Definitely a plotter. Not that I plan 100% of everything–I do leave some things to be created in the moment, and I give myself lots of unstructured brainstorming time–but overall, I write much more confidently with a road map. So I write an early, rough outline with all the concepts and major beats. Then I follow with a physical outline–a timeline made of sticky notes on my office wall. Then I write a detailed outline for blocks of upcoming chapters. I tend to write twisty plots with big casts of characters, and the only way to do them justice (for me, anyway) is to plan ahead.

  1. From idea to completion, how long did it take you to complete the manuscript? Did you workshop or take classes? Did you use an editor or critique partners to help you get your manuscript query ready?

It took me about two years to finish The Year of Lightning. During that time I went through about six drafts, and I definitely had the help of some awesome critique partners. No writer is an island, and no book is a one-person show. It takes a village to get it where it needs to be. Good crit partners are one of a writer’s most valuable tools for improving their work. I find it especially useful to partner with writers in a wide variety of genres. A contemporary writer will probably give different feedback than a sci-fi writer, and the perspective can help reveal things you might not have noticed otherwise. I haven’t taken writing classes in a long time, but I’m certainly open to them.

  1. Tell us about your query process for The Year of Lightning? How many agents or editors did you query? Tell us about your journey from querying to “The Call”.

I’m not sure of the exact number, but queried quite a few agents and editors. A frustrating part was that most of the rejections were positive.
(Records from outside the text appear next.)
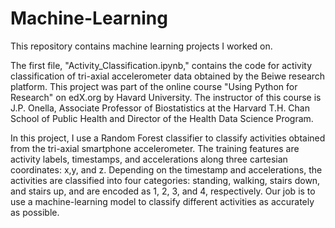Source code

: # Machine-Learning
This repository contains machine learning projects I worked on.

The first file, "Activity_Classification.ipynb," contains the code for activity classification of tri-axial accelerometer data obtained by the Beiwe research platform. This project was part of the online course "Using Python for Research" on edX.org by Havard University. The instructor of this course is J.P. Onella, Associate Professor of Biostatistics at the Harvard T.H. Chan School of Public Health and Director of the Health Data Science Program.

In this project, I use a Random Forest classifier to classify activities obtained from the tri-axial smartphone accelerometer. The training features are activity labels, timestamps, and accelerations along three cartesian coordinates: x,y, and z. Depending on the timestamp and accelerations, the activities are classified into four categories: standing, walking, stairs down, and stairs up, and are encoded as 1, 2, 3, and 4, respectively. Our job is to use a machine-learning model to classify different activities as accurately as possible.

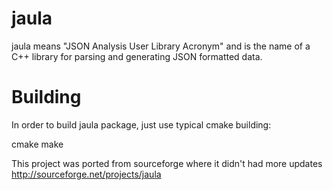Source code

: # jaula

jaula means "JSON Analysis User Library Acronym" and is the name of a
C++ library for parsing and generating JSON formatted data.

# Building

In order to build jaula package, just use typical cmake building:

cmake 
make

This project was ported from sourceforge where it didn't had more updates
http://sourceforge.net/projects/jaula

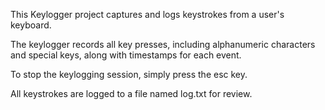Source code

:This Keylogger project captures and logs keystrokes from a user's keyboard. 

The keylogger records all key presses, including alphanumeric characters and special keys, along with timestamps for each event. 

To stop the keylogging session, simply press the esc key. 

All keystrokes are logged to a file named log.txt for review.
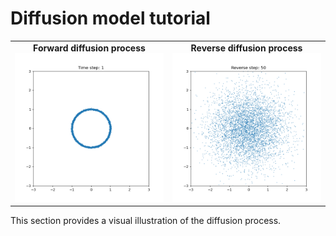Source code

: # Diffusion model tutorial

<table>
  <tr>
    <td align="center">
      <b>Forward diffusion process</b><br>
      <img src="diffusion_process.gif" width="300">
    </td>
    <td align="center">
      <b>Reverse diffusion process</b><br>
      <img src="reverse_diffusion_process.gif" width="300">
    </td>
  </tr>
</table>

This section provides a visual illustration of the diffusion process.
I received plenty of manuscript requests and good feedback, so I knew the quality of the work wasn’t a problem. The most common response I received was, “Your work is good, but it doesn’t fit our list.” That gave a certain sense of validation, but it also made the rejections sting a little more.
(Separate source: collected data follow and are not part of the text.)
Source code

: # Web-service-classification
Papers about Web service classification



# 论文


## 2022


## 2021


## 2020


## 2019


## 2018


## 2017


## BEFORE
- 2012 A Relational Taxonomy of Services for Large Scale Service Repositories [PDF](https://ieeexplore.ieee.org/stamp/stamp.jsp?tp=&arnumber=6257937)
So when I got the call from Jolly Fish Press, it was transcendent. Not only did they love my book and believe in it enough to want to publish it, but they also wanted to publish the two sequels I had planned. Ever since, they’ve been a wonderful partner in publication and have taught me so much about being an author. It’s been a great experience.
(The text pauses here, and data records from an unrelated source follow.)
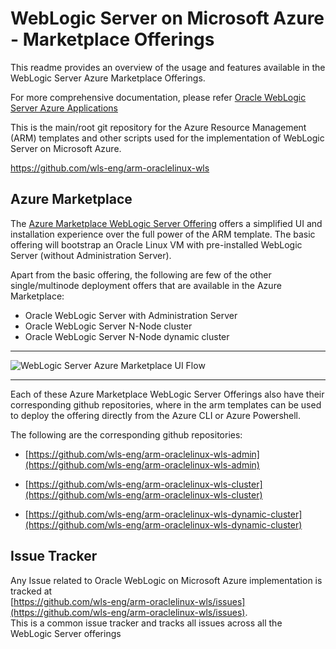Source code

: # WebLogic Server on Microsoft Azure - Marketplace Offerings

This readme provides an overview of the usage and features available in the WebLogic Server Azure Marketplace Offerings. 

For more comprehensive documentation, please refer [Oracle WebLogic Server Azure Applications](https://docs.microsoft.com/en-us/azure/virtual-machines/workloads/oracle/oracle-weblogic)

This is the main/root git repository for the Azure Resource Management (ARM) templates and other scripts used for the implementation of WebLogic Server on Microsoft Azure.

<a href="https://github.com/wls-eng/arm-oraclelinux-wls">https://github.com/wls-eng/arm-oraclelinux-wls</a>

## Azure Marketplace

The [Azure Marketplace WebLogic Server Offering](https://portal.azure.com/#create/oracle.20191001-arm-oraclelinux-wls20191001-arm-oraclelinux-wls) offers a simplified UI and installation experience over the full power of the ARM template.
The basic offering will bootstrap an Oracle Linux VM with pre-installed WebLogic Server (without Administration Server).

Apart from the basic offering, the following are few of the other single/multinode deployment offers that are available in the Azure Marketplace:

-	Oracle WebLogic Server with Administration Server
-	Oracle WebLogic Server N-Node cluster
-	Oracle WebLogic Server N-Node dynamic cluster

---

![WebLogic Server Azure Marketplace UI Flow](images/wls-on-azure.gif)

---

Each of these Azure Marketplace WebLogic Server Offerings also have their corresponding github repositories, where in the arm templates can be used to deploy the offering directly from the Azure CLI or Azure Powershell.

The following are the corresponding github repositories:

-	[https://github.com/wls-eng/arm-oraclelinux-wls-admin](https://github.com/wls-eng/arm-oraclelinux-wls-admin)

-	[https://github.com/wls-eng/arm-oraclelinux-wls-cluster](https://github.com/wls-eng/arm-oraclelinux-wls-cluster)

-	[https://github.com/wls-eng/arm-oraclelinux-wls-dynamic-cluster](https://github.com/wls-eng/arm-oraclelinux-wls-dynamic-cluster)


## Issue Tracker

Any Issue related to Oracle WebLogic on Microsoft Azure implementation is tracked at <br> [https://github.com/wls-eng/arm-oraclelinux-wls/issues](https://github.com/wls-eng/arm-oraclelinux-wls/issues). <br>
This is a common issue tracker and tracks all issues across all the WebLogic Server offerings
  1. What advice would you give writers who are in the query process?

The query process is a test of endurance. I tried to view it as the industry making sure I had what it took to be a professional author. I also realized something very important. A certain agent or editor may be at the top of your wish list, but if they don’t absolutely love your work and feel like they have to represent you, they’re not the right partner. Publication is a slow process with lots of hills and valleys, and you want to a partner that’s as committed to your success as you are. So respect your own work enough to wait for the right partner. I know that when you’re in the query trenches, hearing the word “wait” again is enough to make you want to scream. But do it. You’ll be glad you did.

  1. Tell us about The Year of Lightning.

The book has been described as “Monster House meets Back to the Future.” It has time travel, mystery, rogue lightning storms, creepy houses, shadowy villains, lots of fun stuff. You may even notice a few subtle nods to some of my favorite sci-fi stories. It’s the first of a trilogy, and I’m hard at work on the sequels as we speak. So when you get to the end, fear not, there’s lots more to come!




Book Trailer:



Twitter: @iRyanDalton

IG: @RyanDalton



Changing Hands Bookstore:

Mysterious Galaxy Bookstore:


Barnes and Noble:



*Praise for The Year of Lightning*


“A rousing mix of science and fantasy that will thrill young and old alike! Dalton blends wit and emotion and adventure seamlessly in a tale that keeps your pulse pounding.” –author Ryne Douglas Pearson (Knowing, Simple Simon, Cloudburst)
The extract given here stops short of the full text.